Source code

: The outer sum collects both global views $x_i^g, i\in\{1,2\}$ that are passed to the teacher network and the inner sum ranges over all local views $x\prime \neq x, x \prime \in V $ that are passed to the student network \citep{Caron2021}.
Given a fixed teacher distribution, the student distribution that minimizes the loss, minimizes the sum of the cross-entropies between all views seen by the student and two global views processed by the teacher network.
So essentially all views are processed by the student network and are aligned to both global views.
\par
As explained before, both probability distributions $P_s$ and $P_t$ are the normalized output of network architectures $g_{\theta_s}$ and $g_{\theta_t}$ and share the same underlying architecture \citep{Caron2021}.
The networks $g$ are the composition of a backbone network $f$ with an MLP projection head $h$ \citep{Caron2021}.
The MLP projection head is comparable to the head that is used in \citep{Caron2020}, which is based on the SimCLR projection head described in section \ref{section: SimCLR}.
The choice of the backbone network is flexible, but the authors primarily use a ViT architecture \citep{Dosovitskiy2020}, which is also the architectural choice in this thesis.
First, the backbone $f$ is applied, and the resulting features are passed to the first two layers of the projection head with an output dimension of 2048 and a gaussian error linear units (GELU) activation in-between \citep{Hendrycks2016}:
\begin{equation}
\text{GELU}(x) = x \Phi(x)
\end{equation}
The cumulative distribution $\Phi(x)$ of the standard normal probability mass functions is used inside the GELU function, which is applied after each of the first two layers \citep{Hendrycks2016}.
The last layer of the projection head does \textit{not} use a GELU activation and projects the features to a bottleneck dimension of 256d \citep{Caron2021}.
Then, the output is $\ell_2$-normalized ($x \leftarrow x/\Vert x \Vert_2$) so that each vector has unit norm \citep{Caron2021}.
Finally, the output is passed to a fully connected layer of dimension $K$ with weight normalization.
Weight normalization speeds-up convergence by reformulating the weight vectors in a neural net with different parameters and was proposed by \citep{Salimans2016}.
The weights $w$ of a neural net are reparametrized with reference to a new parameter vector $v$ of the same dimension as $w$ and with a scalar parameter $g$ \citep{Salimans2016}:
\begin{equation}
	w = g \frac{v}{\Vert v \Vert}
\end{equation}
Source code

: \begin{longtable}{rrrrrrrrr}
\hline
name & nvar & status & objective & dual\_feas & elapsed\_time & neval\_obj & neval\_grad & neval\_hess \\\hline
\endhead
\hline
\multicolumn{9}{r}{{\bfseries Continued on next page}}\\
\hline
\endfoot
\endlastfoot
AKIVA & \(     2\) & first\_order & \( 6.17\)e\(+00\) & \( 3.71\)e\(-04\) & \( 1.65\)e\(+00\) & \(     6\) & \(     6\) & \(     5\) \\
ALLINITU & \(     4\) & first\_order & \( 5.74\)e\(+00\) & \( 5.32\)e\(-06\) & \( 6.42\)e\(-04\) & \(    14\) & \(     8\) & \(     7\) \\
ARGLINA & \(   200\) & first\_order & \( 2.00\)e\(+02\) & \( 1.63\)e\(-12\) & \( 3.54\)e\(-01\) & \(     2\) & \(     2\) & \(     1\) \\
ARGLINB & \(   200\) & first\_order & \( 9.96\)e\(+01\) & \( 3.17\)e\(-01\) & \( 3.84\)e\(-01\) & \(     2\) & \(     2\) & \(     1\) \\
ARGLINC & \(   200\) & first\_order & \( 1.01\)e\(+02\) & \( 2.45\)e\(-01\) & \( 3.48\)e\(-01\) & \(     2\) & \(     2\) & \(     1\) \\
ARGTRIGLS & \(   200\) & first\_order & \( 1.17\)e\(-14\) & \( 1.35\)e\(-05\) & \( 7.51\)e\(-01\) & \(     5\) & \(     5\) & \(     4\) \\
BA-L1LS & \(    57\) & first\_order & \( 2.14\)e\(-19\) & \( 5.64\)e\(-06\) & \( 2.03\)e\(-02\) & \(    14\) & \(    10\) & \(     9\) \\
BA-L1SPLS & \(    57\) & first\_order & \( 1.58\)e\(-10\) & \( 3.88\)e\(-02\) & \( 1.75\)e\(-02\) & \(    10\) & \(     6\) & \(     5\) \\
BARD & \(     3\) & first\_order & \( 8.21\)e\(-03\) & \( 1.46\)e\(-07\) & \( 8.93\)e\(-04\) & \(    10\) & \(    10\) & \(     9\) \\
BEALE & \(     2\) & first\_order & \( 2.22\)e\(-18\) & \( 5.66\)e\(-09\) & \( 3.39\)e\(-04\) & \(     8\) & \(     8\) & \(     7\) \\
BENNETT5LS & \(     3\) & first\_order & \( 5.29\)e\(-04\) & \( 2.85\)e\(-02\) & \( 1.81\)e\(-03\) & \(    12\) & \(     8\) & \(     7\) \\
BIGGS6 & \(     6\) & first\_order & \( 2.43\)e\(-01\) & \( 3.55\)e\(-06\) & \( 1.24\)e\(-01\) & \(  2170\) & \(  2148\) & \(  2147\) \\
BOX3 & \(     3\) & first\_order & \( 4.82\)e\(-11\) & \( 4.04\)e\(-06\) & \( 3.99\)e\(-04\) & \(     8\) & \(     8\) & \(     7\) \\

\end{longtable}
++++++++++
For the word "teacher", show every line of the entries that holds it.

: The outer sum collects both global views $x_i^g, i\in\{1,2\}$ that are passed to the teacher network and the inner sum ranges over all local views $x\prime \neq x, x \prime \in V $ that are passed to the student network \citep{Caron2021}.
Given a fixed teacher distribution, the student distribution that minimizes the loss, minimizes the sum of the cross-entropies between all views seen by the student and two global views processed by the teacher network.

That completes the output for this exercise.